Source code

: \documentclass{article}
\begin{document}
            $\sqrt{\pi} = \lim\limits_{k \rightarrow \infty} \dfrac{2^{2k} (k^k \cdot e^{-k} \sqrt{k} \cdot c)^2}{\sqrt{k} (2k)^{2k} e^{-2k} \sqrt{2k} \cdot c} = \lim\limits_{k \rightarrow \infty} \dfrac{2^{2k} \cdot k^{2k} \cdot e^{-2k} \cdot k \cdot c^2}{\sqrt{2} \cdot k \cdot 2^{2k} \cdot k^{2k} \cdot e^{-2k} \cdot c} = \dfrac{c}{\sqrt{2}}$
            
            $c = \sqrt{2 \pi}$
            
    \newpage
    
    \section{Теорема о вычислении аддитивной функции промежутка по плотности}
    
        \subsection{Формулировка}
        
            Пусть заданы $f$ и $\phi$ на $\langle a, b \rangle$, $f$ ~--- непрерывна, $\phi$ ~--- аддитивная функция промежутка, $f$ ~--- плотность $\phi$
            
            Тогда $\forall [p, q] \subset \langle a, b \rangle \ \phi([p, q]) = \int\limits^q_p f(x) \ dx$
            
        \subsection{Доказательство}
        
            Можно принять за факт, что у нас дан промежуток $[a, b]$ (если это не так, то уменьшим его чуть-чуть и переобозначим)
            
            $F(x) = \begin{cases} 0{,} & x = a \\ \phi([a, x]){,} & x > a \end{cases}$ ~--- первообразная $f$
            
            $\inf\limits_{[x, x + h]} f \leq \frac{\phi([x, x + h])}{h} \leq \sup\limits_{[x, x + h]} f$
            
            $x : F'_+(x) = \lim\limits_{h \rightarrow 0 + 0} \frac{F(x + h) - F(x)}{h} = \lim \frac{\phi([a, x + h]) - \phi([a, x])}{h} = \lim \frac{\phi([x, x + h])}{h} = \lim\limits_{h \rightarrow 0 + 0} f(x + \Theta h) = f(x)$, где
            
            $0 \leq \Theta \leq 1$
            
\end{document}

########

• **YOUR OBJECTIVE**
Retype the material above in full, with nothing altered.

• **WRITTEN RESPONSE**
Source code

: \documentclass{article}
\begin{document}
            $\sqrt{\pi} = \lim\limits_{k \rightarrow \infty} \dfrac{2^{2k} (k^k \cdot e^{-k} \sqrt{k} \cdot c)^2}{\sqrt{k} (2k)^{2k} e^{-2k} \sqrt{2k} \cdot c} = \lim\limits_{k \rightarrow \infty} \dfrac{2^{2k} \cdot k^{2k} \cdot e^{-2k} \cdot k \cdot c^2}{\sqrt{2} \cdot k \cdot 2^{2k} \cdot k^{2k} \cdot e^{-2k} \cdot c} = \dfrac{c}{\sqrt{2}}$
            
            $c = \sqrt{2 \pi}$
            
    \newpage
    
    \section{Теорема о вычислении аддитивной функции промежутка по плотности}
    
        \subsection{Формулировка}
        
            Пусть заданы $f$ и $\phi$ на $\langle a, b \rangle$, $f$ ~--- непрерывна, $\phi$ ~--- аддитивная функция промежутка, $f$ ~--- плотность $\phi$
            
            Тогда $\forall [p, q] \subset \langle a, b \rangle \ \phi([p, q]) = \int\limits^q_p f(x) \ dx$
            
        \subsection{Доказательство}
        
            Можно принять за факт, что у нас дан промежуток $[a, b]$ (если это не так, то уменьшим его чуть-чуть и переобозначим)
            
            $F(x) = \begin{cases} 0{,} & x = a \\ \phi([a, x]){,} & x > a \end{cases}$ ~--- первообразная $f$
            
            $\inf\limits_{[x, x + h]} f \leq \frac{\phi([x, x + h])}{h} \leq \sup\limits_{[x, x + h]} f$
            
            $x : F'_+(x) = \lim\limits_{h \rightarrow 0 + 0} \frac{F(x + h) - F(x)}{h} = \lim \frac{\phi([a, x + h]) - \phi([a, x])}{h} = \lim \frac{\phi([x, x + h])}{h} = \lim\limits_{h \rightarrow 0 + 0} f(x + \Theta h) = f(x)$, где
            
            $0 \leq \Theta \leq 1$
            
\end{document}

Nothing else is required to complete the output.